Train Machine Learning Models using Amazon Keyspaces as a Data Source

Contributors - Vadim Lyakhovich (AWS) - Ram Pathangi (AWS) - Parth Patel (AWS)

Copyright Amazon.com, Inc. or its affiliates. All Rights Reserved

Prerequisites

The Notebook execution role must include permissions to access Amazon Keyspaces and Assume the role.

  • To access Amazon Keyspaces database - use AmazonKeyspacesReadOnlyAccess or AmazonKeyspacesFullAccess managed policies.
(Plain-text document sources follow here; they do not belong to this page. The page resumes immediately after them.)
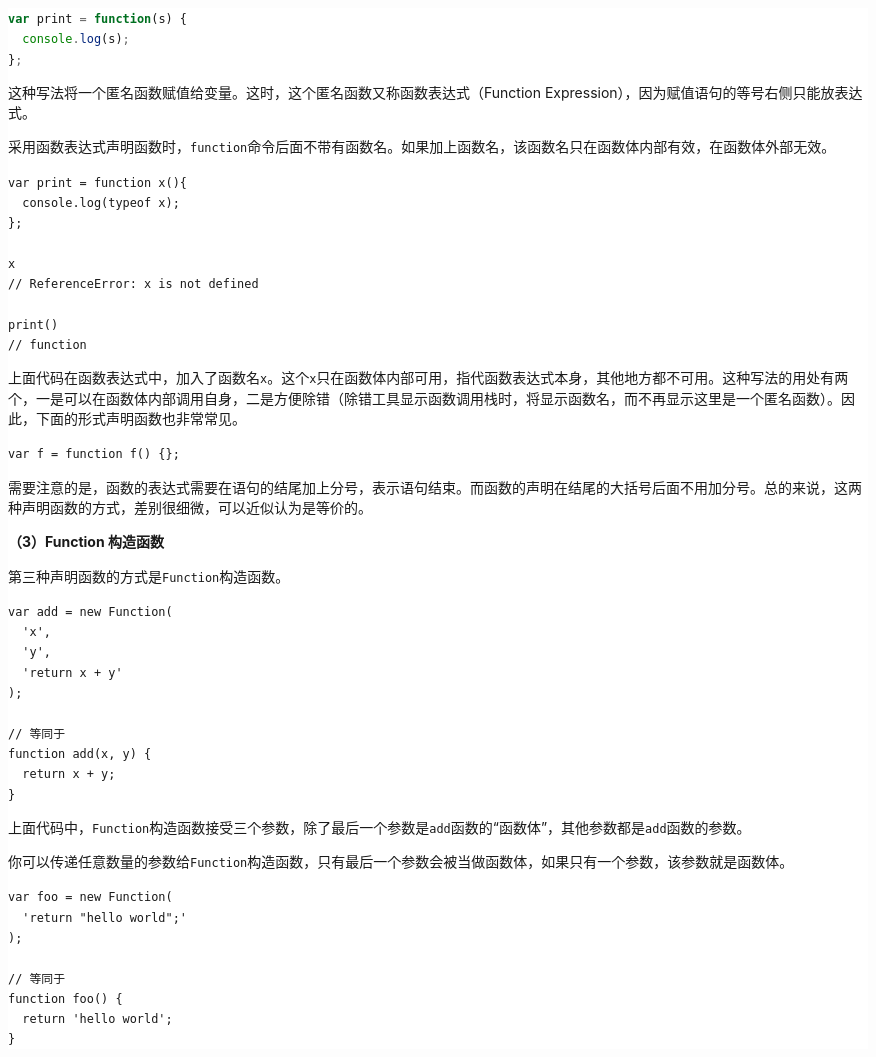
 ```javascript
var print = function(s) {
  console.log(s);
};
```

这种写法将一个匿名函数赋值给变量。这时，这个匿名函数又称函数表达式（Function Expression），因为赋值语句的等号右侧只能放表达式。

采用函数表达式声明函数时，`function`命令后面不带有函数名。如果加上函数名，该函数名只在函数体内部有效，在函数体外部无效。

```
var print = function x(){
  console.log(typeof x);
};

x
// ReferenceError: x is not defined

print()
// function
```

上面代码在函数表达式中，加入了函数名`x`。这个`x`只在函数体内部可用，指代函数表达式本身，其他地方都不可用。这种写法的用处有两个，一是可以在函数体内部调用自身，二是方便除错（除错工具显示函数调用栈时，将显示函数名，而不再显示这里是一个匿名函数）。因此，下面的形式声明函数也非常常见。

```
var f = function f() {};
```

需要注意的是，函数的表达式需要在语句的结尾加上分号，表示语句结束。而函数的声明在结尾的大括号后面不用加分号。总的来说，这两种声明函数的方式，差别很细微，可以近似认为是等价的。

**（3）Function 构造函数**

第三种声明函数的方式是`Function`构造函数。

```
var add = new Function(
  'x',
  'y',
  'return x + y'
);

// 等同于
function add(x, y) {
  return x + y;
}
```

上面代码中，`Function`构造函数接受三个参数，除了最后一个参数是`add`函数的“函数体”，其他参数都是`add`函数的参数。

你可以传递任意数量的参数给`Function`构造函数，只有最后一个参数会被当做函数体，如果只有一个参数，该参数就是函数体。

```
var foo = new Function(
  'return "hello world";'
);

// 等同于
function foo() {
  return 'hello world';
}
```
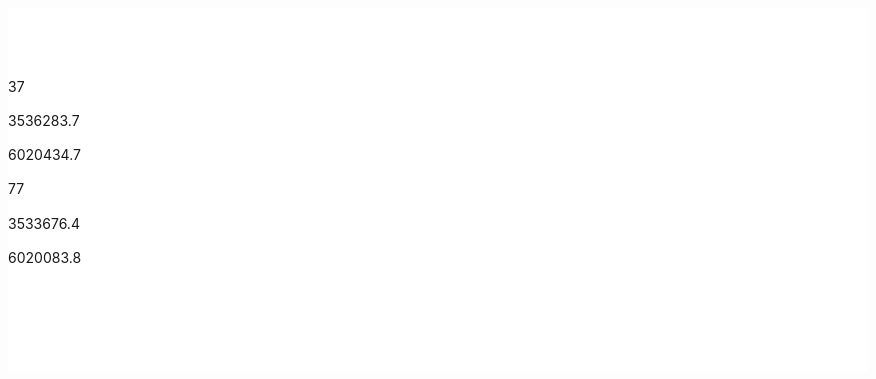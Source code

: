 <td style align="center" valign="top" charoff="50">

 

</td>

<td style align="center" valign="top" charoff="50">

 

</td>

</tr>

<tr>

<td style align="center" valign="top" charoff="50">

37

</td>

<td style align="center" valign="top" charoff="50">

3536283.7

</td>

<td style align="center" valign="top" charoff="50">

6020434.7

</td>

<td style align="center" valign="top" charoff="50">

77

</td>

<td style align="center" valign="top" charoff="50">

3533676.4

</td>

<td style align="center" valign="top" charoff="50">

6020083.8

</td>

<td style align="center" valign="top" charoff="50">

 

</td>

<td style align="center" valign="top" charoff="50">

 

</td>

<td style align="center" valign="top" charoff="50">

 

</td>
Use policy of the least privilege when running in production.

See more at `AWS Identity and Access Management for Amazon Keyspaces <https://docs.aws.amazon.com/keyspaces/latest/devguide/security-iam.html>`__.

Note:

Amazon Keyspaces is available in the following AWS Regions.

This notebook was tested with conda_python3 kernel and should work with Python 3.x.

In this notebook,

  1. First, we install Sigv4 driver to connect to Amazon Keyspaces

    The Amazon Keyspaces SigV4 authentication plugin for Cassandra client drivers enables you to authenticate calls to Amazon Keyspaces *using IAM access keys instead of username and password*. To learn more about how the Amazon Keyspaces SigV4 plugin enables `IAM users, roles, and federated identities <https://docs.aws.amazon.com/IAM/latest/UserGuide/id_roles.html>`__ to authenticate in Amazon Keyspaces API requests, see `AWS Signature Version 4 process (SigV4) <https://docs.aws.amazon.com/general/latest/gr/signature-version-4.html>`__

  2. Next, we establish a connection to Amazon Keyspaces

  3. Next, we create a new Keyspace ***blog_(yyyymmdd)*** and a new table ***online_retail***

  4. Next, we will download retail data about customers.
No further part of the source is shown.